Speaker 1:And third, we are going to practice watching our internal experiences change when we leave them alone. Change is the key word. We're not going to practice watching our internal experiences change when we leave them alone. Change is the key word. We're not going to demand that they decrease. Now they might, and that would be awesome, but they might also intensify at times, which is also okay. We really want to see things change when we leave them alone. That's natural, and we're trying to allow that process to play out without resisting it or trying to control it in some way.
Speaker 1:Now there may be moments in this exercise where you engage in this practice and you have thoughts or sensations that are getting stronger or louder and you will be strongly compelled to stop, re-engage your resistance and fight against that. If you do stop and fight, that's okay. This is a long-standing habit for most anxious people. It's perfectly okay to recognize where things went off the rails, maybe reset and try again. Remember, we call this a practice for a reason. We're not trying to create specific outcomes every time. We're trying to learn that all the outcomes are actually okay, even the ones we don't want. But in those moments, ask yourself when you want to cut bait, run, fight, resist control, ask yourself if you can let yourself move through those peak experiences. That's really hard, 100%, let's acknowledge it, but that is a valuable ability that we're really learning to cultivate. That's what this exercise is all about. So let's get to it.

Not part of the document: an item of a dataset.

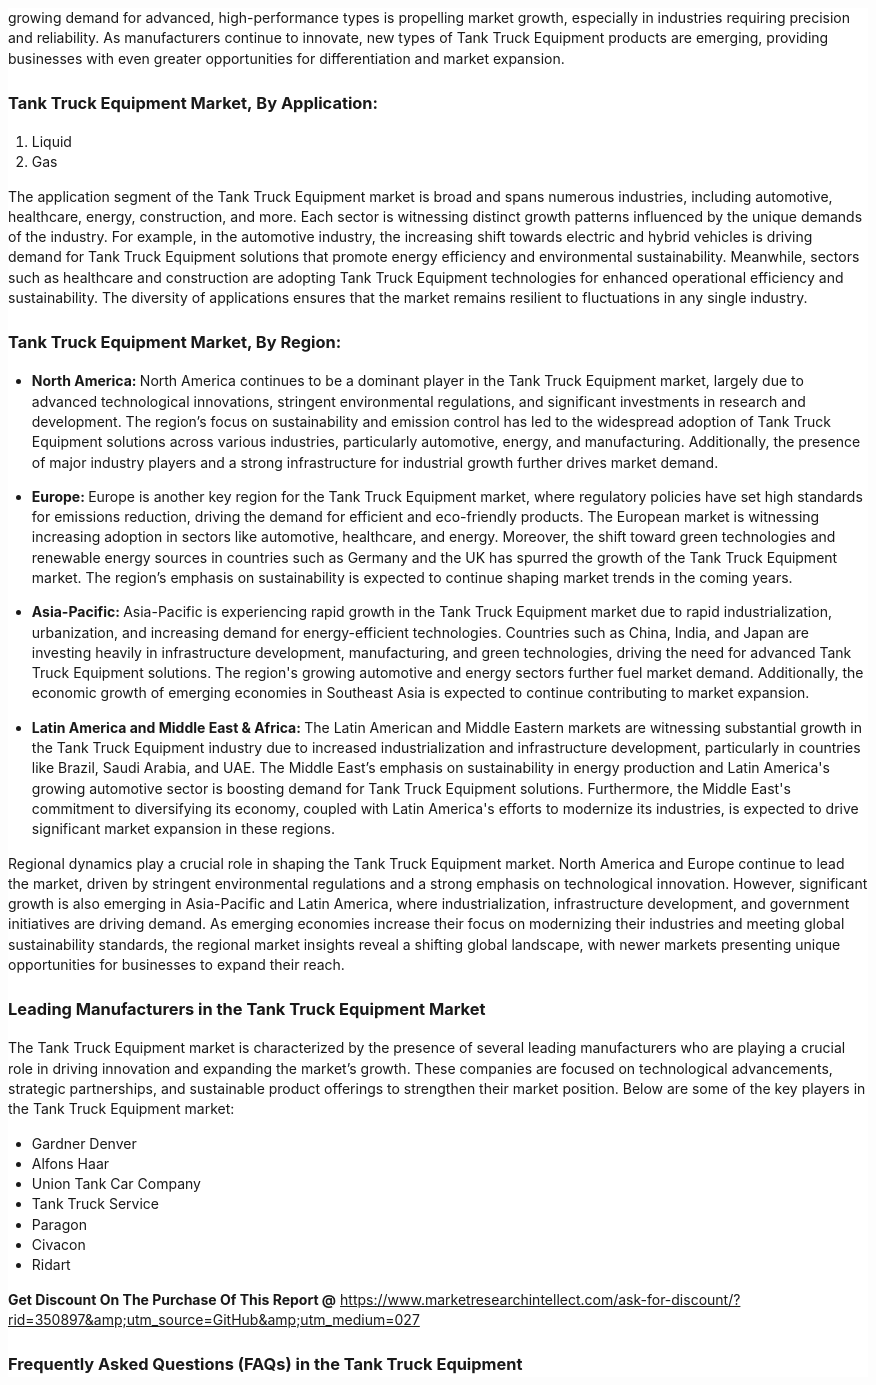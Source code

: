 growing demand for advanced, high-performance types is propelling market growth, especially in industries requiring precision and reliability. As manufacturers continue to innovate, new types of Tank Truck Equipment products are emerging, providing businesses with even greater opportunities for differentiation and market expansion.</p><h3>Tank Truck Equipment Market,&nbsp;By Application:</h3><ol><li>Liquid<li> Gas</li></ol><p>The application segment of the Tank Truck Equipment market is broad and spans numerous industries, including automotive, healthcare, energy, construction, and more. Each sector is witnessing distinct growth patterns influenced by the unique demands of the industry. For example, in the automotive industry, the increasing shift towards electric and hybrid vehicles is driving demand for Tank Truck Equipment solutions that promote energy efficiency and environmental sustainability. Meanwhile, sectors such as healthcare and construction are adopting Tank Truck Equipment technologies for enhanced operational efficiency and sustainability. The diversity of applications ensures that the market remains resilient to fluctuations in any single industry.</p><h3>Tank Truck Equipment Market, By Region:</h3><ul><li><p><strong>North America:&nbsp;</strong>North America continues to be a dominant player in the Tank Truck Equipment market, largely due to advanced technological innovations, stringent environmental regulations, and significant investments in research and development. The region&rsquo;s focus on sustainability and emission control has led to the widespread adoption of Tank Truck Equipment solutions across various industries, particularly automotive, energy, and manufacturing. Additionally, the presence of major industry players and a strong infrastructure for industrial growth further drives market demand.</p></li><li><p><strong><strong>Europe:&nbsp;</strong></strong>Europe is another key region for the Tank Truck Equipment market, where regulatory policies have set high standards for emissions reduction, driving the demand for efficient and eco-friendly products. The European market is witnessing increasing adoption in sectors like automotive, healthcare, and energy. Moreover, the shift toward green technologies and renewable energy sources in countries such as Germany and the UK has spurred the growth of the Tank Truck Equipment market. The region&rsquo;s emphasis on sustainability is expected to continue shaping market trends in the coming years.</p></li><li><p><strong><strong>Asia-Pacific:&nbsp;</strong></strong>Asia-Pacific is experiencing rapid growth in the Tank Truck Equipment market due to rapid industrialization, urbanization, and increasing demand for energy-efficient technologies. Countries such as China, India, and Japan are investing heavily in infrastructure development, manufacturing, and green technologies, driving the need for advanced Tank Truck Equipment solutions. The region's growing automotive and energy sectors further fuel market demand. Additionally, the economic growth of emerging economies in Southeast Asia is expected to continue contributing to market expansion.</p></li><li><p><strong><strong>Latin America and Middle East &amp; Africa:&nbsp;</strong></strong>The Latin American and Middle Eastern markets are witnessing substantial growth in the Tank Truck Equipment industry due to increased industrialization and infrastructure development, particularly in countries like Brazil, Saudi Arabia, and UAE. The Middle East&rsquo;s emphasis on sustainability in energy production and Latin America's growing automotive sector is boosting demand for Tank Truck Equipment solutions. Furthermore, the Middle East's commitment to diversifying its economy, coupled with Latin America's efforts to modernize its industries, is expected to drive significant market expansion in these regions.</p></li></ul><p>Regional dynamics play a crucial role in shaping the Tank Truck Equipment market. North America and Europe continue to lead the market, driven by stringent environmental regulations and a strong emphasis on technological innovation. However, significant growth is also emerging in Asia-Pacific and Latin America, where industrialization, infrastructure development, and government initiatives are driving demand. As emerging economies increase their focus on modernizing their industries and meeting global sustainability standards, the regional market insights reveal a shifting global landscape, with newer markets presenting unique opportunities for businesses to expand their reach.</p><h3><strong>Leading Manufacturers in the Tank Truck Equipment Market</strong></h3><p>The Tank Truck Equipment market is characterized by the presence of several leading manufacturers who are playing a crucial role in driving innovation and expanding the market&rsquo;s growth. These companies are focused on technological advancements, strategic partnerships, and sustainable product offerings to strengthen their market position. Below are some of the key players in the Tank Truck Equipment market:</p></div><div class="article-main__content" data-test-id="publishing-text-block"><ul><li><span class="">Gardner Denver<li> Alfons Haar<li> Union Tank Car Company<li> Tank Truck Service<li> Paragon<li> Civacon<li> Ridart</span></li></ul></div><div class="article-main__content" data-test-id="publishing-text-block"><p><span class="font-[700]"><strong>Get Discount On The Purchase Of This Report @</strong> <a href="https://www.marketresearchintellect.com/ask-for-discount/?rid=350897&amp;utm_source=GitHub&amp;utm_medium=027" data-fr-linked="true">https://www.marketresearchintellect.com/ask-for-discount/?rid=350897&amp;utm_source=GitHub&amp;utm_medium=027</a></span></p></div><div class="article-main__content" data-test-id="publishing-text-block"><h3><strong>Frequently Asked Questions (FAQs) in the Tank Truck Equipment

Speaker 1:I want to give you a core principle before we really start the exercise, and that core principle is that, in the absence of a real danger or external stress or input of some kind, all internal experiences, emotions, thoughts, feelings etc. Are transient, All of them. No internal state is constant or forever. In our context, even people that struggle with thought-driven OCD or GAD can notice that scary thoughts, excessive worry or rumination are simply not constant. They will rise, fall and change on their own, even when it's just because we're accidentally distracted. And while you might insist, anxious people might exist sometimes that they are in an absolute panic during every waking moment. I would urge you to stop for a minute and consider a time in the past where you accidentally got distracted and found that your anxiety or distress did fade into the background at least a little bit or did change in some way for a few minutes or maybe even a few hours. I have seen anxious people who were, you know, insisted that they could not possibly attend a family function, like a wedding, wound up, sort of getting caught up in the event, forgot about their anxiety and had a great eight hours. That happens. So we have to rely on the core principle that all of our internal experiences are transient if we let them be so letting go. We have to learn and practice how to let go so that we can allow this core principle to work for us.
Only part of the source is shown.